A
healthy diet includes the right amounts of macronutrients and micronutrients. Included
in a healthy diet are adequate amounts of water and physical activity. To
start, macronutrients are your fats, carbohydrates, and proteins. They are
digested and absorbed through the stomach and intestines to be turned into
nutrients the body needs. Physical activity helps encourage health and longer
lives by strengthening the immune system, strengthening heart muscles and
arteries, and lastly, by promoting lean, healthy body composition (Sizer &
Whitney, 2011).
The challenge that is associated
with choosing the right foods can depend upon availability, affordability, and
nutritional education. If a person lives where food products are few and far
between, possibly more rural areas, then they cannot always choose the right
foods if they are not available. In addition, if prices are not affordable many
people will opt for cheaper food product which tends to be high-calorie and
full of fat. Nutritional education would be the knowledge one has about
nutrition (i.e. choosing the right foods) and the fact that if someone has not
been educated they are not likely to choose the right foods.

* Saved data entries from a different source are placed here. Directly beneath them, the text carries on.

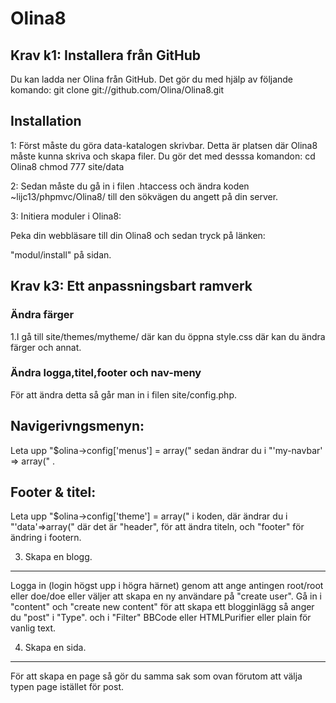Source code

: Olina8
=========================

Krav k1: Installera från GitHub
---------------

Du kan ladda ner Olina från GitHub. 
Det gör du med hjälp av följande komando:
git clone git://github.com/Olina/Olina8.git


Installation
---------------

1: Först måste du göra data-katalogen skrivbar. 
Detta är platsen där Olina8 måste kunna skriva och skapa filer. 
Du gör det med desssa komandon:
cd Olina8
chmod 777 site/data

2: Sedan måste du gå in i filen .htaccess och ändra koden ~lijc13/phpmvc/Olina8/ 
till den sökvägen du angett på din server.

3: Initiera moduler i Olina8:

Peka din webbläsare till din Olina8 och sedan tryck på länken: 

"modul/install" på sidan.


Krav k3: Ett anpassningsbart ramverk
---------------

<h3>Ändra färger</h3>
1.I gå till site/themes/mytheme/ där kan du öppna style.css där kan du ändra färger och annat.

<h3>Ändra logga,titel,footer och nav-meny</h3>

För att ändra detta så går man in i filen site/config.php.

Navigerivngsmenyn: 
---------------
Leta upp "$olina->config['menus'] = array("
sedan ändrar du i "'my-navbar' => array(" .

Footer & titel: 
---------------
Leta upp "$olina->config['theme'] = array(" i koden,
där ändrar du i "'data'=>array(" 
där det är "header", för att ändra titeln, och "footer" för ändring i footern.


3. Skapa en blogg.
---------------
Logga in (login högst upp i högra härnet)
genom att ange antingen root/root eller doe/doe eller väljer att skapa en ny användare på "create user".
Gå in i "content" och "create new content" för att skapa ett blogginlägg så anger du "post" i "Type".
och i "Filter" BBCode eller HTMLPurifier eller plain för vanlig text.

4. Skapa en sida.
---------------

För att skapa en page så gör du samma sak som ovan förutom att välja typen page istället för post.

To conclude this blog and part of
the final, I would like to discuss my personal choices in the right foods and
even the wrong foods because of the education or lack thereof I have received.
I guess now I can’t say that I have chosen the wrong foods because of
education, rather motivation. Prior to these classes I was unaware of the risk
factors associated with nutrition Anyway, I am in my second nutrition class
because of my curiosity and concern about my health. Now I have knowledge and
fear so to speak which allows me to want to choose the right foods. Plus, you
feel better when you eat healthy versus all of that processed food out there.